- Brief:
Below are entries with pictures in them. Output exactly the lines starting at the line with "a script to" and ending at the line with "This HTA is", both included, but not the pictures.

* * *

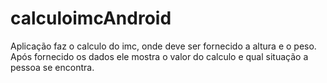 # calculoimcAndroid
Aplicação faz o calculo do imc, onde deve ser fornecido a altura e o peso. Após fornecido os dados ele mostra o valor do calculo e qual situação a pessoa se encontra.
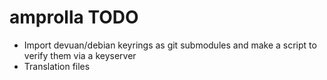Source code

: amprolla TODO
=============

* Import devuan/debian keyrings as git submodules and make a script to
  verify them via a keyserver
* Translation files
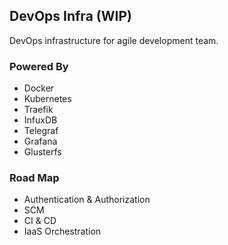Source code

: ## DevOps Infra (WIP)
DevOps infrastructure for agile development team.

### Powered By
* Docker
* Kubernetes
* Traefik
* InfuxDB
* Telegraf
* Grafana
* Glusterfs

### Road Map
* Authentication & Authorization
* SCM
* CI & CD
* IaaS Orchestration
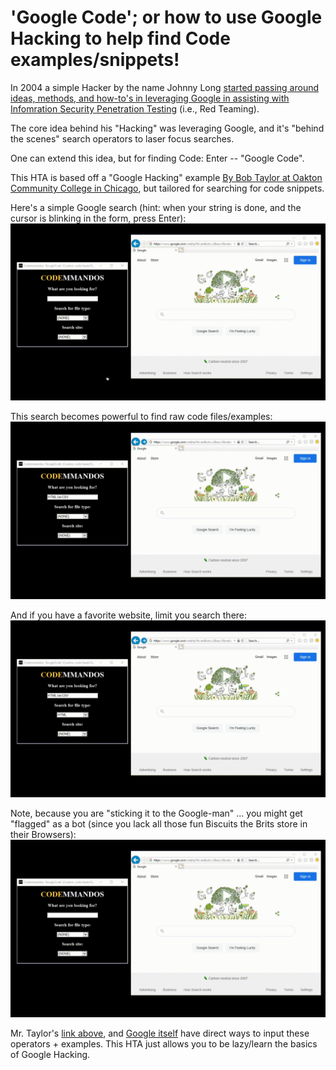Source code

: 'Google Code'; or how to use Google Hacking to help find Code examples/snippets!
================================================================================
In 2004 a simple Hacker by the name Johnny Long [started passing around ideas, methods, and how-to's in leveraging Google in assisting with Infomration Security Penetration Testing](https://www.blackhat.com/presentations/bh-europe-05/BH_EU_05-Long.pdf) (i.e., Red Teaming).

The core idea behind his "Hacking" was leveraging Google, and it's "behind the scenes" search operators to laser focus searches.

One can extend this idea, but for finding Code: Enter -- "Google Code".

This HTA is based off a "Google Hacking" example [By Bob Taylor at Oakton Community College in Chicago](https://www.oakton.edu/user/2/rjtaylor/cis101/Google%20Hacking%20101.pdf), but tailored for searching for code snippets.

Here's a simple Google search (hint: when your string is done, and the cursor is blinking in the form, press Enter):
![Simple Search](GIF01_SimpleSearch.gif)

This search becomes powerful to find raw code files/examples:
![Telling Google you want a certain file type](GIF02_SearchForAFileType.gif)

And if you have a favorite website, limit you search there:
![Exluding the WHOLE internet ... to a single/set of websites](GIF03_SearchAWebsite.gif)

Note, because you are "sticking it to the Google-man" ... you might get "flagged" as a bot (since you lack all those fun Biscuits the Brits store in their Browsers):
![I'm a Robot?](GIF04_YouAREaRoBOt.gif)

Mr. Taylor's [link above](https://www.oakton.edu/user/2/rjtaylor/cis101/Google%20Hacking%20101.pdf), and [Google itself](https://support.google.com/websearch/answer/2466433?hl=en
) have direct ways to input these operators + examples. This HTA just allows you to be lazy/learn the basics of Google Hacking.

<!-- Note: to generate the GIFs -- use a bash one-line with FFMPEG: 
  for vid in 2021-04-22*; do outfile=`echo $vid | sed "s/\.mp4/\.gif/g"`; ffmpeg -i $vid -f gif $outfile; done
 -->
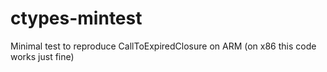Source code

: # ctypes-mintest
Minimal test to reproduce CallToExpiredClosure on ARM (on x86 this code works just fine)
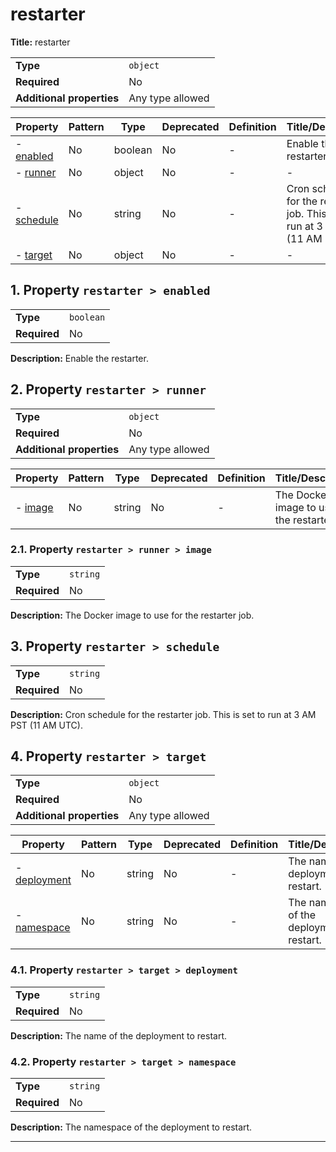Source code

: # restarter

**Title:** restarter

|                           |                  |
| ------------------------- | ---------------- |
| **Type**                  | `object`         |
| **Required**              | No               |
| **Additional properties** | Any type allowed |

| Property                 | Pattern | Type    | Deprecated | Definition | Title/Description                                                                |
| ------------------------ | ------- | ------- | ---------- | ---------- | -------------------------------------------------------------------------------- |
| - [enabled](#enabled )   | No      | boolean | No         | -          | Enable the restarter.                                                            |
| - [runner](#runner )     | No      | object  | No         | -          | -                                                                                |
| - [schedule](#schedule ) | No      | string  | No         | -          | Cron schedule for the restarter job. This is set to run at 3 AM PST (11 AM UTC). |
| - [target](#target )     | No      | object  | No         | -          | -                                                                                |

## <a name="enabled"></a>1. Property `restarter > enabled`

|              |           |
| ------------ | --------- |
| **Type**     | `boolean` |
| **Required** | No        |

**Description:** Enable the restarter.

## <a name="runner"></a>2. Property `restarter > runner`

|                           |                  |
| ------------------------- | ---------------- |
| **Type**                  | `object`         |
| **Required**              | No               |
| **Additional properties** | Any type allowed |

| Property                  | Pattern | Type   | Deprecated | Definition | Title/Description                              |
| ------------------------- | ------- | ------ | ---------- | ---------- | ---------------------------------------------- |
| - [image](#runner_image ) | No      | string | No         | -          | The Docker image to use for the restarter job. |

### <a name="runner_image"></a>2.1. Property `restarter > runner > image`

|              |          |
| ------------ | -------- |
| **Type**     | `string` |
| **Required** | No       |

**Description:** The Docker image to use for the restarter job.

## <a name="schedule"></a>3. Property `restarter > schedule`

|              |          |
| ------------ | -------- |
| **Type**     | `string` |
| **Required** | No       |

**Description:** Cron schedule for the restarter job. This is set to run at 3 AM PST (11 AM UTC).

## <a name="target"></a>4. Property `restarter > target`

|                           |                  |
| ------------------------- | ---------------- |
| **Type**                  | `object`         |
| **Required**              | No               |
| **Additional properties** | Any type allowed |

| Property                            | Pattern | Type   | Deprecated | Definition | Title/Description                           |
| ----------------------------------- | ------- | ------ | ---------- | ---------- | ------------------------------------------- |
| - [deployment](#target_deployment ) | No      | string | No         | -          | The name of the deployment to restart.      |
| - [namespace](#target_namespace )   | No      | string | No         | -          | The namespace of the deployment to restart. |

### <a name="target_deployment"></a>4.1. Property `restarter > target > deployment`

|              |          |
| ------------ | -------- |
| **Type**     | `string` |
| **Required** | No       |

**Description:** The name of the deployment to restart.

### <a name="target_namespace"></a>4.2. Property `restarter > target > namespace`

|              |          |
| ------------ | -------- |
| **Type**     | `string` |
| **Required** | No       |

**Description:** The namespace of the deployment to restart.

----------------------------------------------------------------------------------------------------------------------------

* * *

- Solution to this exercise:
* Import devuan/debian keyrings as git submodules and make a script to
  verify them via a keyserver
* Translation files
Source code

: ## DevOps Infra (WIP)
DevOps infrastructure for agile development team.

### Powered By
* Docker
* Kubernetes
* Traefik
* InfuxDB
* Telegraf
* Grafana
* Glusterfs

### Road Map
* Authentication & Authorization
* SCM
* CI & CD
* IaaS Orchestration
Source code

: 'Google Code'; or how to use Google Hacking to help find Code examples/snippets!
================================================================================
In 2004 a simple Hacker by the name Johnny Long [started passing around ideas, methods, and how-to's in leveraging Google in assisting with Infomration Security Penetration Testing](https://www.blackhat.com/presentations/bh-europe-05/BH_EU_05-Long.pdf) (i.e., Red Teaming).

The core idea behind his "Hacking" was leveraging Google, and it's "behind the scenes" search operators to laser focus searches.

One can extend this idea, but for finding Code: Enter -- "Google Code".

This HTA is based off a "Google Hacking" example [By Bob Taylor at Oakton Community College in Chicago](https://www.oakton.edu/user/2/rjtaylor/cis101/Google%20Hacking%20101.pdf), but tailored for searching for code snippets.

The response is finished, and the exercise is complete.